Last summer my son and I made a trip to the Mississippi River to try for white bass. Well, really we wanted stripers but we pretty well know that would be a miracle. We haven’t seen any at the rocks in years, but, we had hopes for a striper anyway.
So we were on a jetty running flies through the roil with high hopes. I didn’t have my best gear with me because trips to the river are very rough on rods and fly lines. I had heavily weight flies and so I had a TFO 9-weight that I had won in a raffle at the club for a $1. The reel was a TFO, heavy reel that used to be good but the drag was stuck on a medium braking setting. My flyline was Orvis Ignitor which has a short head and was good for the Belgian roll cast I was using to constantly drop the fly into the roil.
We had caught a few, very few white bass on Clousers.

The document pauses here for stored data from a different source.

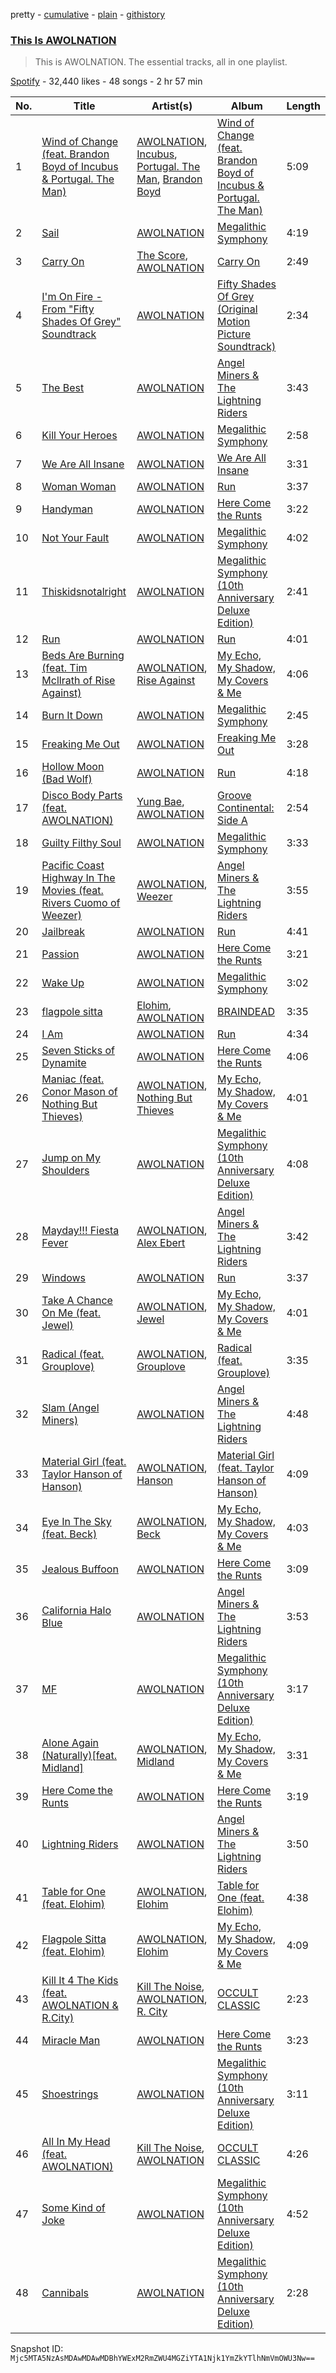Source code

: pretty - [cumulative](/playlists/cumulative/37i9dQZF1DZ06evO2yLRw4.md) - [plain](/playlists/plain/37i9dQZF1DZ06evO2yLRw4) - [githistory](https://github.githistory.xyz/mackorone/spotify-playlist-archive/blob/main/playlists/plain/37i9dQZF1DZ06evO2yLRw4)

### [This Is AWOLNATION](https://open.spotify.com/playlist/37i9dQZF1DZ06evO2yLRw4)

> This is AWOLNATION\. The essential tracks, all in one playlist.

[Spotify](https://open.spotify.com/user/spotify) - 32,440 likes - 48 songs - 2 hr 57 min

| No. | Title | Artist(s) | Album | Length |
|---|---|---|---|---|
| 1 | [Wind of Change \(feat\. Brandon Boyd of Incubus & Portugal\. The Man\)](https://open.spotify.com/track/6dgniKsterTlem7d54gGjP) | [AWOLNATION](https://open.spotify.com/artist/4njdEjTnLfcGImKZu1iSrz), [Incubus](https://open.spotify.com/artist/3YcBF2ttyueytpXtEzn1Za), [Portugal\. The Man](https://open.spotify.com/artist/4kI8Ie27vjvonwaB2ePh8T), [Brandon Boyd](https://open.spotify.com/artist/0QmjlE852mAIaEt2IpBquO) | [Wind of Change \(feat\. Brandon Boyd of Incubus & Portugal\. The Man\)](https://open.spotify.com/album/5Nu3B843pAWSp8gOCcVxkx) | 5:09 |
| 2 | [Sail](https://open.spotify.com/track/7ueP5u2qkdZbIPN2YA6LR0) | [AWOLNATION](https://open.spotify.com/artist/4njdEjTnLfcGImKZu1iSrz) | [Megalithic Symphony](https://open.spotify.com/album/1fag8cnc5p4Umu4tRMAsLv) | 4:19 |
| 3 | [Carry On](https://open.spotify.com/track/58hzFlHm1gKIJzRMSt0vWV) | [The Score](https://open.spotify.com/artist/2q3GG88dVwuQPF4FmySr9I), [AWOLNATION](https://open.spotify.com/artist/4njdEjTnLfcGImKZu1iSrz) | [Carry On](https://open.spotify.com/album/4JnL4N9xWOWrQIF7rCdEXH) | 2:49 |
| 4 | [I'm On Fire \- From "Fifty Shades Of Grey" Soundtrack](https://open.spotify.com/track/71dvxqSL0JT3J4Uv2WdPJx) | [AWOLNATION](https://open.spotify.com/artist/4njdEjTnLfcGImKZu1iSrz) | [Fifty Shades Of Grey \(Original Motion Picture Soundtrack\)](https://open.spotify.com/album/4gnEi23PFBwHXT9rMqTsN5) | 2:34 |
| 5 | [The Best](https://open.spotify.com/track/1t4wa5r7E7oZ2D4G07JFsI) | [AWOLNATION](https://open.spotify.com/artist/4njdEjTnLfcGImKZu1iSrz) | [Angel Miners & The Lightning Riders](https://open.spotify.com/album/4lO7GONtjBvEqVDc5UQurZ) | 3:43 |
| 6 | [Kill Your Heroes](https://open.spotify.com/track/7LJF6AtijSniUJpmZTqKRj) | [AWOLNATION](https://open.spotify.com/artist/4njdEjTnLfcGImKZu1iSrz) | [Megalithic Symphony](https://open.spotify.com/album/1fag8cnc5p4Umu4tRMAsLv) | 2:58 |
| 7 | [We Are All Insane](https://open.spotify.com/track/2N175zTqPQhQ5FHOrgsW3h) | [AWOLNATION](https://open.spotify.com/artist/4njdEjTnLfcGImKZu1iSrz) | [We Are All Insane](https://open.spotify.com/album/5ymWKh4Tp382PsDDSimpNI) | 3:31 |
| 8 | [Woman Woman](https://open.spotify.com/track/7oaBv3Bx1ySw1QOY0yUxzQ) | [AWOLNATION](https://open.spotify.com/artist/4njdEjTnLfcGImKZu1iSrz) | [Run](https://open.spotify.com/album/6yGp5e6Puhx155c8dQ8e6P) | 3:37 |
| 9 | [Handyman](https://open.spotify.com/track/2o2RDduVgudcGSLrFaV1D0) | [AWOLNATION](https://open.spotify.com/artist/4njdEjTnLfcGImKZu1iSrz) | [Here Come the Runts](https://open.spotify.com/album/57zNKp8j0mG1rNtbEVkLMV) | 3:22 |
| 10 | [Not Your Fault](https://open.spotify.com/track/31hUonEmUsEVd0FMRv1s5r) | [AWOLNATION](https://open.spotify.com/artist/4njdEjTnLfcGImKZu1iSrz) | [Megalithic Symphony](https://open.spotify.com/album/1fag8cnc5p4Umu4tRMAsLv) | 4:02 |
| 11 | [Thiskidsnotalright](https://open.spotify.com/track/0dGPGavyiPtOdAGGi11pt3) | [AWOLNATION](https://open.spotify.com/artist/4njdEjTnLfcGImKZu1iSrz) | [Megalithic Symphony \(10th Anniversary Deluxe Edition\)](https://open.spotify.com/album/5JNXvM5u7H04wj71hDLfux) | 2:41 |
| 12 | [Run](https://open.spotify.com/track/2wIC3jqtTK78zQMdj1DRLu) | [AWOLNATION](https://open.spotify.com/artist/4njdEjTnLfcGImKZu1iSrz) | [Run](https://open.spotify.com/album/6yGp5e6Puhx155c8dQ8e6P) | 4:01 |
| 13 | [Beds Are Burning \(feat\. Tim Mcllrath of Rise Against\)](https://open.spotify.com/track/0yTSj2rIX1OeYQJcunbi5N) | [AWOLNATION](https://open.spotify.com/artist/4njdEjTnLfcGImKZu1iSrz), [Rise Against](https://open.spotify.com/artist/6Wr3hh341P84m3EI8qdn9O) | [My Echo, My Shadow, My Covers & Me](https://open.spotify.com/album/7AERvdOdM3KBn5XaCs42dW) | 4:06 |
| 14 | [Burn It Down](https://open.spotify.com/track/4apfsISItA7UeoSZsw5DsB) | [AWOLNATION](https://open.spotify.com/artist/4njdEjTnLfcGImKZu1iSrz) | [Megalithic Symphony](https://open.spotify.com/album/1fag8cnc5p4Umu4tRMAsLv) | 2:45 |
| 15 | [Freaking Me Out](https://open.spotify.com/track/3I8U8BMugXc4ZGzAl5IkCc) | [AWOLNATION](https://open.spotify.com/artist/4njdEjTnLfcGImKZu1iSrz) | [Freaking Me Out](https://open.spotify.com/album/4zfYtnA9PxMK3daDkQrqpN) | 3:28 |
| 16 | [Hollow Moon \(Bad Wolf\)](https://open.spotify.com/track/7cfr3F2jpzjwqL6ZhGfjtH) | [AWOLNATION](https://open.spotify.com/artist/4njdEjTnLfcGImKZu1iSrz) | [Run](https://open.spotify.com/album/6yGp5e6Puhx155c8dQ8e6P) | 4:18 |
| 17 | [Disco Body Parts \(feat\. AWOLNATION\)](https://open.spotify.com/track/4W0PnZs6I5KLx3lbPUwnI2) | [Yung Bae](https://open.spotify.com/artist/30FDJPN3RtwJZ20g5YGCRX), [AWOLNATION](https://open.spotify.com/artist/4njdEjTnLfcGImKZu1iSrz) | [Groove Continental: Side A](https://open.spotify.com/album/4f4Mgrjdn7P6SoSLV6SWHI) | 2:54 |
| 18 | [Guilty Filthy Soul](https://open.spotify.com/track/3nyvjKrxPNMnX4GtXIbLJk) | [AWOLNATION](https://open.spotify.com/artist/4njdEjTnLfcGImKZu1iSrz) | [Megalithic Symphony](https://open.spotify.com/album/1fag8cnc5p4Umu4tRMAsLv) | 3:33 |
| 19 | [Pacific Coast Highway In The Movies \(feat\. Rivers Cuomo of Weezer\)](https://open.spotify.com/track/0oS1aOj8pLkDV9bGp7j95G) | [AWOLNATION](https://open.spotify.com/artist/4njdEjTnLfcGImKZu1iSrz), [Weezer](https://open.spotify.com/artist/3jOstUTkEu2JkjvRdBA5Gu) | [Angel Miners & The Lightning Riders](https://open.spotify.com/album/4lO7GONtjBvEqVDc5UQurZ) | 3:55 |
| 20 | [Jailbreak](https://open.spotify.com/track/57UIoWO4bNtnrTRXHvHfbL) | [AWOLNATION](https://open.spotify.com/artist/4njdEjTnLfcGImKZu1iSrz) | [Run](https://open.spotify.com/album/6yGp5e6Puhx155c8dQ8e6P) | 4:41 |
| 21 | [Passion](https://open.spotify.com/track/4WyDmwmeBdrGgJEQquZfz3) | [AWOLNATION](https://open.spotify.com/artist/4njdEjTnLfcGImKZu1iSrz) | [Here Come the Runts](https://open.spotify.com/album/57zNKp8j0mG1rNtbEVkLMV) | 3:21 |
| 22 | [Wake Up](https://open.spotify.com/track/1G6veZVvJjrSwCytFAKVkb) | [AWOLNATION](https://open.spotify.com/artist/4njdEjTnLfcGImKZu1iSrz) | [Megalithic Symphony](https://open.spotify.com/album/1fag8cnc5p4Umu4tRMAsLv) | 3:02 |
| 23 | [flagpole sitta](https://open.spotify.com/track/2IIeiY0ZtqrJLnKZxuLGf1) | [Elohim](https://open.spotify.com/artist/6wKxOKEA3K6R2UZ3COLXEY), [AWOLNATION](https://open.spotify.com/artist/4njdEjTnLfcGImKZu1iSrz) | [BRAINDEAD](https://open.spotify.com/album/0ljZRCAuKCLVEhqfnw6Ygv) | 3:35 |
| 24 | [I Am](https://open.spotify.com/track/31CgjKFR1pzFO5Im365rXB) | [AWOLNATION](https://open.spotify.com/artist/4njdEjTnLfcGImKZu1iSrz) | [Run](https://open.spotify.com/album/6yGp5e6Puhx155c8dQ8e6P) | 4:34 |
| 25 | [Seven Sticks of Dynamite](https://open.spotify.com/track/4Zpq56sTzSWbeO03WL6XBp) | [AWOLNATION](https://open.spotify.com/artist/4njdEjTnLfcGImKZu1iSrz) | [Here Come the Runts](https://open.spotify.com/album/57zNKp8j0mG1rNtbEVkLMV) | 4:06 |
| 26 | [Maniac \(feat\. Conor Mason of Nothing But Thieves\)](https://open.spotify.com/track/2Qc4hOAjwrmqCtsZRhjzU3) | [AWOLNATION](https://open.spotify.com/artist/4njdEjTnLfcGImKZu1iSrz), [Nothing But Thieves](https://open.spotify.com/artist/1kDGbuxWknIKx4FlgWxiSp) | [My Echo, My Shadow, My Covers & Me](https://open.spotify.com/album/7AERvdOdM3KBn5XaCs42dW) | 4:01 |
| 27 | [Jump on My Shoulders](https://open.spotify.com/track/6H8AKz5NlriFAJ2soLDfSa) | [AWOLNATION](https://open.spotify.com/artist/4njdEjTnLfcGImKZu1iSrz) | [Megalithic Symphony \(10th Anniversary Deluxe Edition\)](https://open.spotify.com/album/5JNXvM5u7H04wj71hDLfux) | 4:08 |
| 28 | [Mayday!!! Fiesta Fever](https://open.spotify.com/track/4Uu7xa2OnZsCRu5RN911na) | [AWOLNATION](https://open.spotify.com/artist/4njdEjTnLfcGImKZu1iSrz), [Alex Ebert](https://open.spotify.com/artist/1me05HW5s7TShHra5nN7uE) | [Angel Miners & The Lightning Riders](https://open.spotify.com/album/4lO7GONtjBvEqVDc5UQurZ) | 3:42 |
| 29 | [Windows](https://open.spotify.com/track/6eXfVpYZW6v0VhUaNAh3K9) | [AWOLNATION](https://open.spotify.com/artist/4njdEjTnLfcGImKZu1iSrz) | [Run](https://open.spotify.com/album/6yGp5e6Puhx155c8dQ8e6P) | 3:37 |
| 30 | [Take A Chance On Me \(feat\. Jewel\)](https://open.spotify.com/track/2QZpV3KZnDfqrvOfJNcvCY) | [AWOLNATION](https://open.spotify.com/artist/4njdEjTnLfcGImKZu1iSrz), [Jewel](https://open.spotify.com/artist/6FbDoZnMBTdhhhLuJBOOqP) | [My Echo, My Shadow, My Covers & Me](https://open.spotify.com/album/7AERvdOdM3KBn5XaCs42dW) | 4:01 |
| 31 | [Radical \(feat\. Grouplove\)](https://open.spotify.com/track/6x6tlwQoLddsOSdbaKDyx6) | [AWOLNATION](https://open.spotify.com/artist/4njdEjTnLfcGImKZu1iSrz), [Grouplove](https://open.spotify.com/artist/3kVUvbeRdcrqQ3oHk5hPdx) | [Radical \(feat\. Grouplove\)](https://open.spotify.com/album/0oo9h3hC2wlz2JJAgbVST5) | 3:35 |
| 32 | [Slam \(Angel Miners\)](https://open.spotify.com/track/7qVsMCptRS8tf4eIsQVHYR) | [AWOLNATION](https://open.spotify.com/artist/4njdEjTnLfcGImKZu1iSrz) | [Angel Miners & The Lightning Riders](https://open.spotify.com/album/4lO7GONtjBvEqVDc5UQurZ) | 4:48 |
| 33 | [Material Girl \(feat\. Taylor Hanson of Hanson\)](https://open.spotify.com/track/7IyRPhyQIRoCSBnLNLbM36) | [AWOLNATION](https://open.spotify.com/artist/4njdEjTnLfcGImKZu1iSrz), [Hanson](https://open.spotify.com/artist/0SdiiPkr02EUdekHZJkt58) | [Material Girl \(feat\. Taylor Hanson of Hanson\)](https://open.spotify.com/album/5nfPvmgxIqQnGR8J9n8WUh) | 4:09 |
| 34 | [Eye In The Sky \(feat\. Beck\)](https://open.spotify.com/track/4JxXyhC4FAALmp7uXrmsrG) | [AWOLNATION](https://open.spotify.com/artist/4njdEjTnLfcGImKZu1iSrz), [Beck](https://open.spotify.com/artist/3vbKDsSS70ZX9D2OcvbZmS) | [My Echo, My Shadow, My Covers & Me](https://open.spotify.com/album/7AERvdOdM3KBn5XaCs42dW) | 4:03 |
| 35 | [Jealous Buffoon](https://open.spotify.com/track/6RwLKfndAAn4vr1AjN3UYd) | [AWOLNATION](https://open.spotify.com/artist/4njdEjTnLfcGImKZu1iSrz) | [Here Come the Runts](https://open.spotify.com/album/57zNKp8j0mG1rNtbEVkLMV) | 3:09 |
| 36 | [California Halo Blue](https://open.spotify.com/track/6YA5dsZtMM68VkEpbSSpcD) | [AWOLNATION](https://open.spotify.com/artist/4njdEjTnLfcGImKZu1iSrz) | [Angel Miners & The Lightning Riders](https://open.spotify.com/album/4lO7GONtjBvEqVDc5UQurZ) | 3:53 |
| 37 | [MF](https://open.spotify.com/track/6LvMKoA7E62Z2DHJI65koP) | [AWOLNATION](https://open.spotify.com/artist/4njdEjTnLfcGImKZu1iSrz) | [Megalithic Symphony \(10th Anniversary Deluxe Edition\)](https://open.spotify.com/album/5JNXvM5u7H04wj71hDLfux) | 3:17 |
| 38 | [Alone Again \(Naturally\)\[feat\. Midland\]](https://open.spotify.com/track/6HUr7QGTosidqNFHTsASCC) | [AWOLNATION](https://open.spotify.com/artist/4njdEjTnLfcGImKZu1iSrz), [Midland](https://open.spotify.com/artist/1DTZRmlVZBxx2wRQBtx6yi) | [My Echo, My Shadow, My Covers & Me](https://open.spotify.com/album/7AERvdOdM3KBn5XaCs42dW) | 3:31 |
| 39 | [Here Come the Runts](https://open.spotify.com/track/5HWpx5Pjj9wFROhreH612d) | [AWOLNATION](https://open.spotify.com/artist/4njdEjTnLfcGImKZu1iSrz) | [Here Come the Runts](https://open.spotify.com/album/57zNKp8j0mG1rNtbEVkLMV) | 3:19 |
| 40 | [Lightning Riders](https://open.spotify.com/track/2X18YLYhIFqwKXFsYAy4if) | [AWOLNATION](https://open.spotify.com/artist/4njdEjTnLfcGImKZu1iSrz) | [Angel Miners & The Lightning Riders](https://open.spotify.com/album/4lO7GONtjBvEqVDc5UQurZ) | 3:50 |
| 41 | [Table for One \(feat\. Elohim\)](https://open.spotify.com/track/7fE5PFt7j1aNGdCEM89qxN) | [AWOLNATION](https://open.spotify.com/artist/4njdEjTnLfcGImKZu1iSrz), [Elohim](https://open.spotify.com/artist/6wKxOKEA3K6R2UZ3COLXEY) | [Table for One \(feat\. Elohim\)](https://open.spotify.com/album/6Vh3fdmfzij1qT1KVHapZQ) | 4:38 |
| 42 | [Flagpole Sitta \(feat\. Elohim\)](https://open.spotify.com/track/5KcdcUuL8YI3PqeQIvJj2H) | [AWOLNATION](https://open.spotify.com/artist/4njdEjTnLfcGImKZu1iSrz), [Elohim](https://open.spotify.com/artist/6wKxOKEA3K6R2UZ3COLXEY) | [My Echo, My Shadow, My Covers & Me](https://open.spotify.com/album/7AERvdOdM3KBn5XaCs42dW) | 4:09 |
| 43 | [Kill It 4 The Kids \(feat\. AWOLNATION & R.City\)](https://open.spotify.com/track/1ZsURRKj1wHUeQq6kZze8S) | [Kill The Noise](https://open.spotify.com/artist/3qnMl4DHT4gndzFAcG4FlM), [AWOLNATION](https://open.spotify.com/artist/4njdEjTnLfcGImKZu1iSrz), [R\. City](https://open.spotify.com/artist/4TH4BHy0LdBi3dpBW4P2UX) | [OCCULT CLASSIC](https://open.spotify.com/album/2xCNIURBZpbjPLoaxSRujw) | 2:23 |
| 44 | [Miracle Man](https://open.spotify.com/track/6yE6AL3D5lq25jtTAESkVu) | [AWOLNATION](https://open.spotify.com/artist/4njdEjTnLfcGImKZu1iSrz) | [Here Come the Runts](https://open.spotify.com/album/57zNKp8j0mG1rNtbEVkLMV) | 3:23 |
| 45 | [Shoestrings](https://open.spotify.com/track/0QvqrTGC7FSolbg8rQbHGa) | [AWOLNATION](https://open.spotify.com/artist/4njdEjTnLfcGImKZu1iSrz) | [Megalithic Symphony \(10th Anniversary Deluxe Edition\)](https://open.spotify.com/album/5JNXvM5u7H04wj71hDLfux) | 3:11 |
| 46 | [All In My Head \(feat\. AWOLNATION\)](https://open.spotify.com/track/0HQrTFhNkxL1EQdOiN0ZFf) | [Kill The Noise](https://open.spotify.com/artist/3qnMl4DHT4gndzFAcG4FlM), [AWOLNATION](https://open.spotify.com/artist/4njdEjTnLfcGImKZu1iSrz) | [OCCULT CLASSIC](https://open.spotify.com/album/2xCNIURBZpbjPLoaxSRujw) | 4:26 |
| 47 | [Some Kind of Joke](https://open.spotify.com/track/2VlHWRniOo0XzzXOfovzIA) | [AWOLNATION](https://open.spotify.com/artist/4njdEjTnLfcGImKZu1iSrz) | [Megalithic Symphony \(10th Anniversary Deluxe Edition\)](https://open.spotify.com/album/5JNXvM5u7H04wj71hDLfux) | 4:52 |
| 48 | [Cannibals](https://open.spotify.com/track/7lGDiKxrmodlgNvzjZOtws) | [AWOLNATION](https://open.spotify.com/artist/4njdEjTnLfcGImKZu1iSrz) | [Megalithic Symphony \(10th Anniversary Deluxe Edition\)](https://open.spotify.com/album/5JNXvM5u7H04wj71hDLfux) | 2:28 |

Snapshot ID: `Mjc5MTA5NzAsMDAwMDAwMDBhYWExM2RmZWU4MGZiYTA1Njk1YmZkYTlhNmVmOWU3Nw==`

I decided to fish very close to the rocks using the heaviest fly I had. I put on a black wooly bugger I had tied with wrapped lead and a brass cone. The fly had a bunny tail which was pretty long. I was just Belgian rolling the fly through the rocks one cast after another, never really letting line out or stripping much.
I would drop the fly in above the white water and letting it tumble down the rocks with slack to make it drop deep and close to the rocks. Suddenly I felt a jolt and when I came tight, it was on.! I figured the fish must have been a catfish because it did not make a run but preferred to just pull down and try to lose me in the rocks. Well, by having a saltwater leader and 9 wt that I didn’t mind breaking, I was able to really put some pressure on.
The result was a really nice flathead catfish. My son and wife weighed it on two separate bathroom scales and they both came to 22lbs. Which of course would have been a state record on flyrod, but that’s just not my thing. He was delicious!